Roger Schmidt, o ‘mestre de cerimónias’, abraça João Mário, enquanto o jovem estreante Cher Ndour é acarinhado por Jens Wissing, um dos adjuntos do treinador alemão
SEM esprimor para o DJ e para o cantor, ambos competentes na arte de galvanizar multidões, mas parece evidente que o maior responsável pelo sucesso da playlist é hoje o mestre de cerimónias Roger Schmidt. Sinceramente, estou numa fase da minha relação com este treinador em que o alemão podia pedir ao Rui Costa para passar uma hora com os maiores êxitos do Zé Cabra (aqueles três) antes de todos os jogos, o mesma tema de Rammstein em loop, ou uma playlist de música de flauta dos Andes, e eu aceitaria sem hesitar. Não sei a quem devo começar por agradecer esta enorme felicidade que nos aconteceu, mas, em certos dias como hoje, apetece-me antes de mais endereçar ao juiz Carlos Alexandre uma palavra de emocionado apreço.

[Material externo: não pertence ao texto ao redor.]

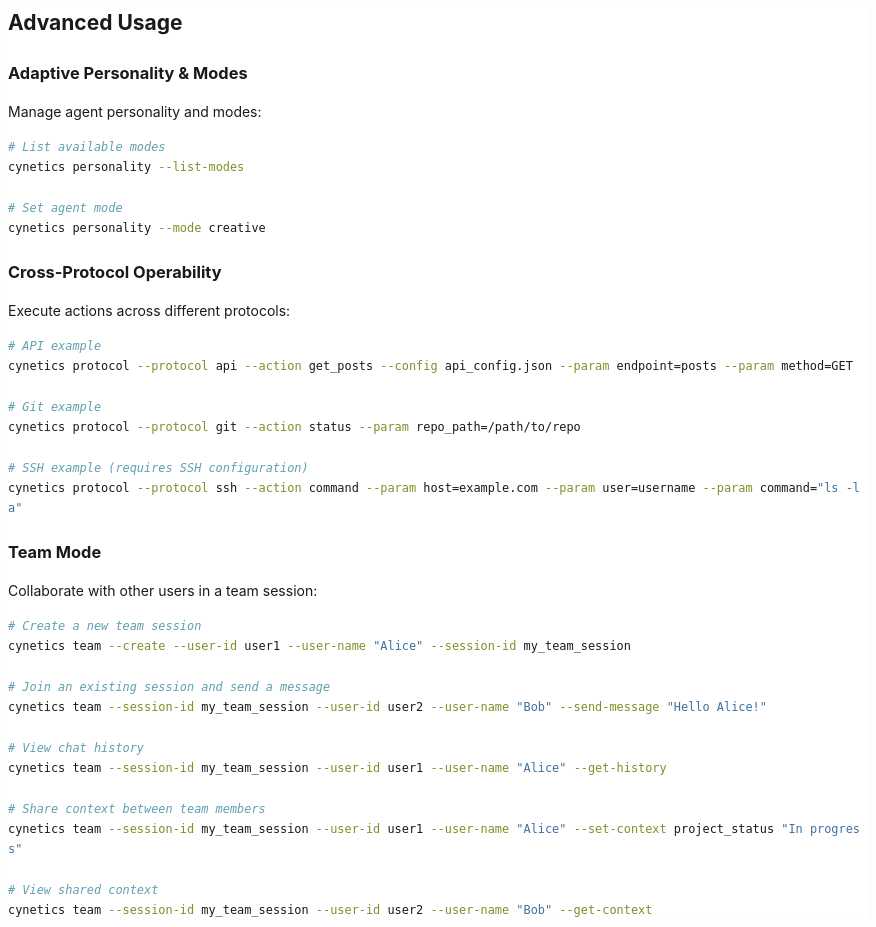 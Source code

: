 ## Advanced Usage

### Adaptive Personality & Modes

Manage agent personality and modes:

```bash
# List available modes
cynetics personality --list-modes

# Set agent mode
cynetics personality --mode creative
```

### Cross-Protocol Operability

Execute actions across different protocols:

```bash
# API example
cynetics protocol --protocol api --action get_posts --config api_config.json --param endpoint=posts --param method=GET

# Git example
cynetics protocol --protocol git --action status --param repo_path=/path/to/repo

# SSH example (requires SSH configuration)
cynetics protocol --protocol ssh --action command --param host=example.com --param user=username --param command="ls -la"
```

### Team Mode

Collaborate with other users in a team session:

```bash
# Create a new team session
cynetics team --create --user-id user1 --user-name "Alice" --session-id my_team_session

# Join an existing session and send a message
cynetics team --session-id my_team_session --user-id user2 --user-name "Bob" --send-message "Hello Alice!"

# View chat history
cynetics team --session-id my_team_session --user-id user1 --user-name "Alice" --get-history

# Share context between team members
cynetics team --session-id my_team_session --user-id user1 --user-name "Alice" --set-context project_status "In progress"

# View shared context
cynetics team --session-id my_team_session --user-id user2 --user-name "Bob" --get-context
```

ANTES que pensem que vou fazer a apologia de um estado justicialista à mercê de julgamentos na praça pública, explico que não é nada disso. Acredito na presunção de inocência. Acho que qualquer arguido deve poder defender-se num tribunal e ver o seu nome ilibado de quaisquer acusações, caso um juiz assim o decida. Mas também é um facto que às vezes nós humanos temos opiniões mais fortes sobre o Benfica do que em relação ao Estado de Direito. E é por isso nesse contexto que relembro a seguinte frase: «Schmidt? Há treinadores portugueses que serviriam perfeitamente para o Benfica.» Talvez o leitor já não se lembre desta frase. Foi proferida por Luís Filipe Vieira e publicada pela imprensa desportiva a 25 de abril de 2022, uma data simbólica porque celebra a nossa jovem democracia e a liberdade de cada um de nós, designadamente a liberdade para dizer disparates como este que coube ao antigo presidente do Benfica. Quis o destino que Vieira deixasse de ser presidente e quis o destino que o nosso treinador fosse um alemão sinónimo de uma ambição renovada e transformadora, exatamente aquilo que o momento do clube exigia, exatamente aquilo que Vieira ignorou nos últimos anos da sua presidência.
FOI estranho, por vezes penoso e muito sinuoso o caminho que nos trouxe até este momento, mas, após aquilo que parece ter sido o tempo de uma vida inteira, acho que não exagero se disser que nos saiu finalmente a sorte grande. É verdade que o juiz Carlos Alexandre fez apenas o seu trabalho e eu me limito a ser do Benfica, mas é inevitável pensar que, sem aquele dia 7 de julho de 2021, muito provavelmente não estaríamos aqui hoje a pensar orgulhosamente em tudo o que somos e, mais ainda, em tudo o que podemos vir a ser. O DJ e o cantor encantam, mas sabem quem é o mestre de cerimónias. E as bancadas rejubilam porque a música é outra.